Challenges and Opportunities in the Evolving Data web

George Papastefanatos
1st International Workshop on Modeling and Management of Big Data (MoBiD ), November 13, 2013, Hong Kong

The Linked Data Paradigm is a promising technology for publishing, sharing, and connecting large volumes of structured interrelated information on the Web. Data Web refers to this vast and rapidly increasing quantity of scientific, corporate, government and crowd-sourced data published as Linked Open Data, encouraging the uniform representation of heterogeneous data items on the web (usually by commonly agreed vocabularies in RDF format) and the creation of interlinks between them. The growing availability of open linked datasets provides new perspectives for data integration and interoperability, new usage scenarios and novel applications.

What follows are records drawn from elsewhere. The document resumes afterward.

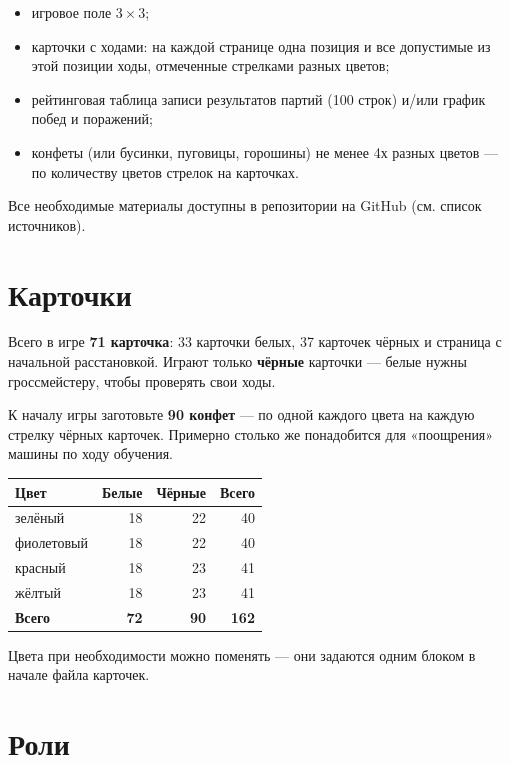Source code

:\documentclass[12pt,a4paper]{article}
\begin{document}
\begin{itemize}[nosep]
\item игровое поле $3\times3$;
\item карточки с ходами:
      на каждой странице одна позиция и все допустимые из этой позиции ходы, отмеченные стрелками разных цветов;
\item рейтинговая таблица записи результатов партий (100 строк) и/или график побед и поражений;
\item конфеты (или бусинки, пуговицы, горошины) не менее 4х разных цветов --- по количеству цветов стрелок на карточках.
\end{itemize}

Все необходимые материалы доступны в репозитории на GitHub (см. список источников).


\section*{Карточки}

Всего в игре \textbf{71 карточка}: 33 карточки белых, 37 карточек чёрных и страница с начальной расстановкой.
Играют только \textbf{чёрные} карточки --- белые нужны гроссмейстеру, чтобы проверять свои ходы.

К началу игры заготовьте \textbf{90 конфет} --- по одной каждого цвета на каждую стрелку чёрных карточек.
Примерно столько же понадобится для «поощрения» машины по ходу обучения.

\begin{center}
\begin{tabular}{|l|r|r|r|}
\hline
\textbf{Цвет} & \textbf{Белые} & \textbf{Чёрные} & \textbf{Всего} \\
\hline
зелёный   & 18 & 22 & 40 \\
фиолетовый & 18 & 22 & 40 \\
красный   & 18 & 23 & 41 \\
жёлтый    & 18 & 23 & 41 \\
\hline
\textbf{Всего} & \textbf{72} & \textbf{90} & \textbf{162} \\
\hline
\end{tabular}
\end{center}

Цвета при необходимости можно поменять --- они задаются одним блоком в начале файла карточек.


\section*{Роли}
\end{document}
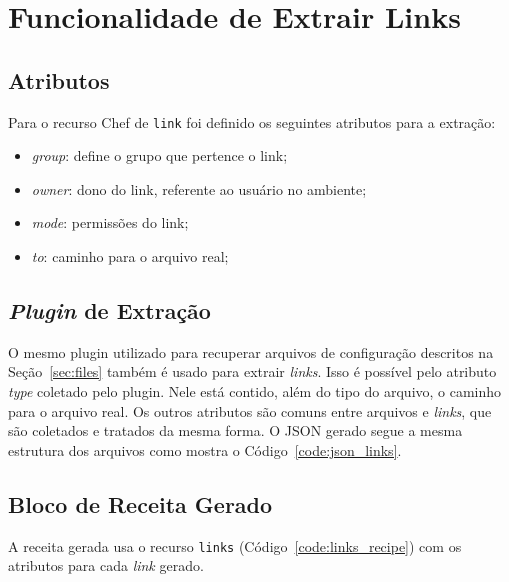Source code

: \section{Funcionalidade de Extrair Links}
\label{sec:links}

\subsection{Atributos}
Para o recurso Chef de \texttt{link} foi definido os seguintes
atributos para a extração:

\begin{itemize}
  \item \textit{group}: define o grupo que pertence o link;
  \item \textit{owner}: dono do link, referente ao usuário no ambiente;
  \item \textit{mode}: permissões do link;
  \item \textit{to}: caminho para o arquivo real;
\end{itemize}

\subsection{\textit{Plugin} de Extração}

O mesmo plugin utilizado para recuperar arquivos de configuração descritos
na Seção~\ref{sec:files} também é usado para extrair \textit{links}. Isso é possível
pelo atributo \textit{type} coletado pelo plugin. Nele está contido, além do tipo do arquivo,
o caminho para o arquivo real. Os outros atributos são comuns entre arquivos e
\textit{links}, que são coletados e tratados da mesma forma. O JSON gerado segue a
mesma estrutura dos arquivos como mostra o Código~\ref{code:json_links}.

\noindent\begin{minipage}{\textwidth}
  \lstset{style=shell}
  
\end{minipage}\hfill

\subsection{Bloco de Receita Gerado}

A receita gerada usa o recurso \texttt{links} (Código~\ref{code:links_recipe}) com os
atributos para cada \textit{link} gerado.

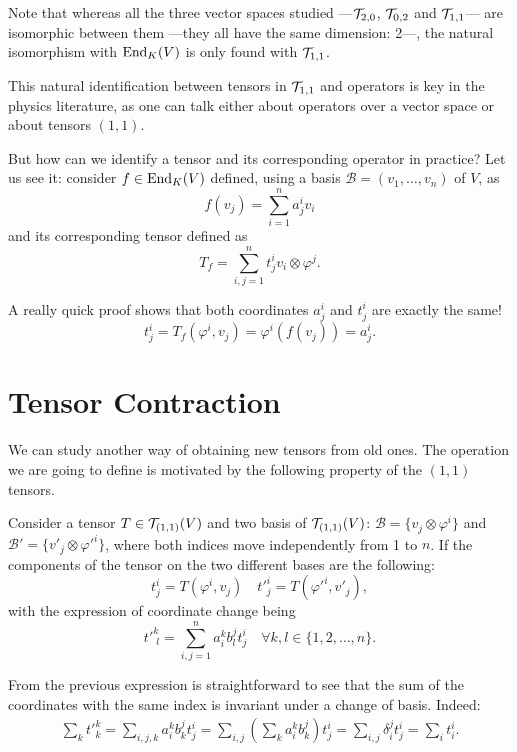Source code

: Note that whereas all the three vector spaces studied ---${\mathcal T}_{2,0}$, ${\mathcal T}_{0,2}$ and ${\mathcal T}_{1,1}$--- are isomorphic between them ---they all have the same dimension: 2---, the natural isomorphism with $\operatorname{End}_K(V)$ is only found with ${\mathcal T}_{1,1}$.

\begin{remark}
	This natural identification between tensors in ${\mathcal T}_{1,1}$ and operators is key in the physics literature, as one can talk either about operators over a vector space or about tensors $(1,1)$.

	But how can we identify a tensor and its corresponding operator in practice? Let us see it: consider $f \in \operatorname{End}_K(V)$ defined, using a basis $\mathcal{B} = (v_1, \dots, v_n)$ of $V$, as
	\[
		f(v_j) = \sum_{i=1}^n a^i_j v_i
	\]
	and its corresponding tensor defined as
	\[
		T_f = \sum_{i,j=1}^n t^i_j v_i \otimes \varphi^j.
	\]

	A really quick proof shows that both coordinates $a^i_j$ and $t^i_j$ are exactly the same!
	\[
		t^i_j = T_f(\varphi^i, v_j) = \varphi^i(f(v_j)) = a^i_j.
	\]
\end{remark}

\section{Tensor Contraction}

We can study another way of obtaining new tensors from old ones. The operation we are going to define is motivated by the following property of the $(1,1)$ tensors.

Consider a tensor $T \in {\mathcal T}_{(1,1)}(V)$ and two basis of ${\mathcal T}_{(1,1)}(V)$: $\mathcal{B} = \{v_j \otimes \varphi^i\}$ and $\mathcal{B}' = \{v'_j \otimes \varphi'^i\}$, where both indices move independently from 1 to $n$. If the components of the tensor on the two different bases are the following:
\[
	t^i_j = T(\varphi^i, v_j) \quad t'^i_j = T(\varphi'^i, v'_j),
\]
with the expression of coordinate change being
\[
	t'^k_{\phantom{'}l} = \sum_{i,j = 1}^n a^k_i b_l^j  t^i_j \quad \forall k,l \in \{1,2,\dots,n\}.
\]

From the previous expression is straightforward to see that \cite[p. 198]{romero86} the sum of the coordinates with the same index is invariant under a change of basis. Indeed:
\begin{align*}
	\sum_k t'^k_k = \sum_{i,j,k} a^k_i b_k^j  t^i_j = \sum_{i,j} \left( \sum_k a^k_i b_k^j \right) t^i_j = \sum_{i,j} \delta_i^j t^i_j = \sum_i t^i_i.
\end{align*}


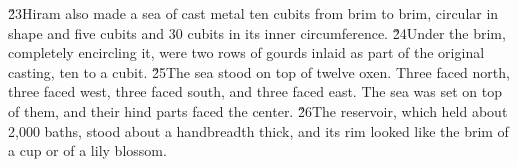 \v{23}Hiram also made a sea of cast metal ten cubits from brim to brim, circular in shape and five cubits and 30 cubits in its inner circumference. \v{24}Under the brim, completely encircling it, were two rows of gourds inlaid as part of the original casting, ten to a cubit. \v{25}The sea stood on top of twelve oxen. Three faced north, three faced west, three faced south, and three faced east. The sea was set on top of them, and their hind parts faced the center. \v{26}The reservoir, which held about 2,000 baths, stood about a handbreadth thick, and its rim looked like the brim of a cup or of a lily blossom.


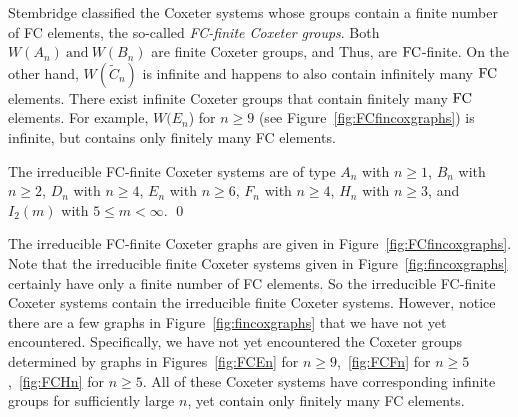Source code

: Stembridge classified the Coxeter systems whose groups contain a finite number of FC elements, the so-called \emph{FC-finite Coxeter groups}. Both $W(A_n)~\mathrm{and}~W(B_n)$ are finite Coxeter groups, and Thus, are $\mathrm{FC}$-finite. On the other hand, $W(\widetilde{C}_n)$ is infinite and happens to also contain infinitely many $\mathrm{FC}$ elements. There exist infinite Coxeter groups that contain finitely many $\mathrm{FC}$ elements. For example, $W(E_n$) for $n \geq 9$ (see Figure~\ref{fig:FCfincoxgraphs}) is infinite, but contains only finitely many FC elements.

\begin{proposition}
\label{thm:FCfinite} The irreducible FC-finite Coxeter systems are of type $A_n$ with $n \geq 1$, $B_n$ with $n \geq 2$, $D_n$ with $n \geq 4$, $E_n$ with $n \geq 6$, $F_n$ with $n \geq 4$, $H_n$ with $n \geq 3$, and $I_2(m)$ with $5 \leq m < \infty$. \qed
\end{proposition} 
 
The irreducible FC-finite Coxeter graphs are given in Figure~\ref{fig:FCfincoxgraphs}. Note that the irreducible finite Coxeter systems given in Figure~\ref{fig:fincoxgraphs} certainly have only a finite number of FC elements. So the irreducible FC-finite Coxeter systems contain the irreducible finite Coxeter systems. However, notice there are a few graphs in Figure~\ref{fig:fincoxgraphs} that we have not yet encountered. Specifically, we have not yet encountered the Coxeter groups determined by graphs in Figures~\ref{fig:FCEn} for $n \geq 9$,~\ref{fig:FCFn} for $n \geq 5$,~\ref{fig:FCHn} for $n \geq 5$. All of these Coxeter systems have corresponding infinite groups for sufficiently large $n$, yet contain only finitely many FC elements.

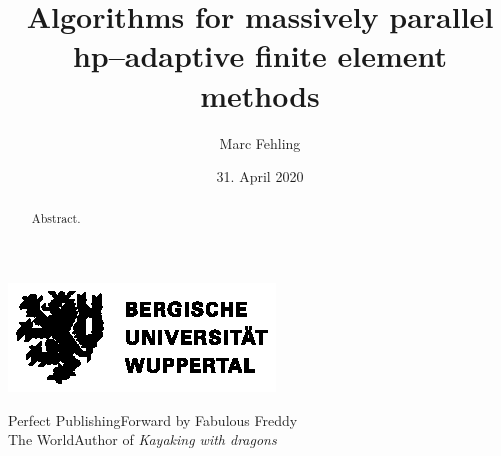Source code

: \documentclass[10pt,a4paper,twoside,openright]{memoir}
\author{Marc Fehling}
\title{Algorithms for massively parallel hp--adaptive finite element methods}
\date{31. April 2020}
\begin{document}
  \begin{titlingpage}
    \begin{center}
      \vspace*{\fill}
      \includegraphics[width=.75\textwidth]{logos/BUW_Logo-schwarz.eps}\bigskip
      \vspace*{\fill}\vspace*{\fill}\par
      {\Huge \thetitle\bigskip\par}
      {\Huge \theauthor\bigskip\par}
      {\LARGE \thedate\bigskip\bigskip\par}
    \end{center}
    {\large Perfect Publishing\hspace*{\fill}Forward by Fabulous Freddy\smallskip\\
    The World\hspace*{\fill}Author of \emph{Kayaking with dragons}}
  \end{titlingpage}
  
  
  
  \frontmatter
  
  \abstractintoc
  \begin{abstract}
    Abstract.
  \end{abstract}
  \clearpage
  
  
  \begin{KeepFromToc} %
    \tableofcontents
  \end{KeepFromToc}
  \clearpage
  
  
  
  \listoftables
  \clearpage
  
  \listoffigures
  \clearpage
  
  \printglossary[type=\acronymtype, title={List of Abbreviations}]
  
  
  
  
  
  \mainmatter
  
  
  
  
  
  
  
  \appendix
  \glsresetall
  
  
  
  
  
  \backmatter
  
  \printbibliography[title=Bibliography, keyword=primary]
  \newrefcontext[sorting=none]
  \printbibliography[env=bibliographyNUM, title=References, keyword=secondary, resetnumbers]
  
  \listoftodos
\end{document}
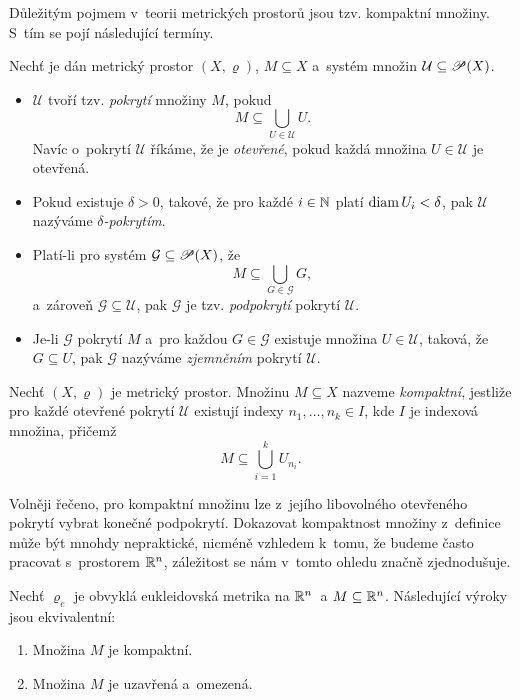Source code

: Důležitým pojmem v~teorii metrických prostorů jsou tzv. kompaktní množiny. S~tím se pojí následující termíny.
\begin{definition}\label{def:delta-pokryti-zjemneni}
    Nechť je dán metrický prostor $(X,\varrho)$, $M\subseteq X$ a~systém množin $\mathcal{U}\subseteq\mathscr{P}(X)$.
    \begin{itemize}
        \item $\mathcal{U}$ tvoří tzv. \emph{pokrytí} množiny $M$, pokud
        \[M\subseteq\bigcup_{U\in\mathcal{U}} U.\]
        Navíc o~pokrytí $\mathcal{U}$ říkáme, že je \emph{otevřené}, pokud každá množina $U\in\mathcal{U}$ je otevřená.
        \item Pokud existuje $\delta>0$, takové, že pro každé $i\in\mathbb{N}$ platí $\operatorname{diam}{U_i}<\delta$, pak $\mathcal{U}$ nazýváme \emph{$\delta$-pokrytím}.
        \item Platí-li pro systém $\mathcal{G}\subseteq\mathscr{P}(X)$, že
        \[M\subseteq\bigcup_{G\in\mathcal{G}} G,\]
        a~zároveň $\mathcal{G}\subseteq\mathcal{U}$, pak $\mathcal{G}$ je tzv. \emph{podpokrytí} pokrytí $\mathcal{U}$.
        \item Je-li $\mathcal{G}$ pokrytí $M$ a~pro každou $G\in\mathcal{G}$ existuje množina $U\in\mathcal{U}$, taková, že $G\subseteq U$, pak $\mathcal{G}$ nazýváme \emph{zjemněním} pokrytí $\mathcal{U}$. 
    \end{itemize}
\end{definition}
\begin{definition}\label{def:kompaktni-mnozina}
    Nechť $(X,\varrho)$ je metrický prostor. Množinu $M\subseteq X$ nazveme \emph{kompaktní}, jestliže pro každé otevřené pokrytí $\mathcal{U}$ existují indexy $n_1,\ldots,n_k\in I$, kde $I$ je indexová množina, přičemž
    \[M\subseteq\bigcup_{i=1}^k U_{n_i}.\]
\end{definition}
Volněji řečeno, pro kompaktní množinu lze z~jejího libovolného otevřeného pokrytí vybrat konečné podpokrytí. Dokazovat kompaktnost množiny z~definice může být mnohdy nepraktické, nicméně vzhledem k~tomu, že budeme často pracovat s~prostorem $\mathbb{R}^n$, záležitost se nám v~tomto ohledu značně zjednodušuje.
\begin{theorem}\label{thm:heine-borel}
    Nechť $\varrho_e$ je obvyklá eukleidovská metrika na $\mathbb{R}^n$~a $M\subseteq\mathbb{R}^n$. Následující výroky jsou ekvivalentní:
    \begin{enumerate}[label=(\roman*)]
        \item Množina $M$ je kompaktní.
        \item Množina $M$ je uzavřená a~omezená.
    \end{enumerate}
\end{theorem}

This paper will highlight several opportunities and challenges brought forward by this promising direction for publishing web data. We will focus on publishing and modeling approaches to LOD through our experience from two case studies. The first refers to the publishing of multidimensional statistical data as LOD and the second concerns the publishing of scientific data, and namely genomic and experimental data related to microRNA biomolecules.

We will then focus on the evolution and preservation aspects of publishing evolving data on the Data Web. The proliferation of distributed, interlinked data sources poses significant new challenges for consistently managing the vast number of potentially large datasets and their interdependencies across time. We will discuss these challenges and present possible research directions.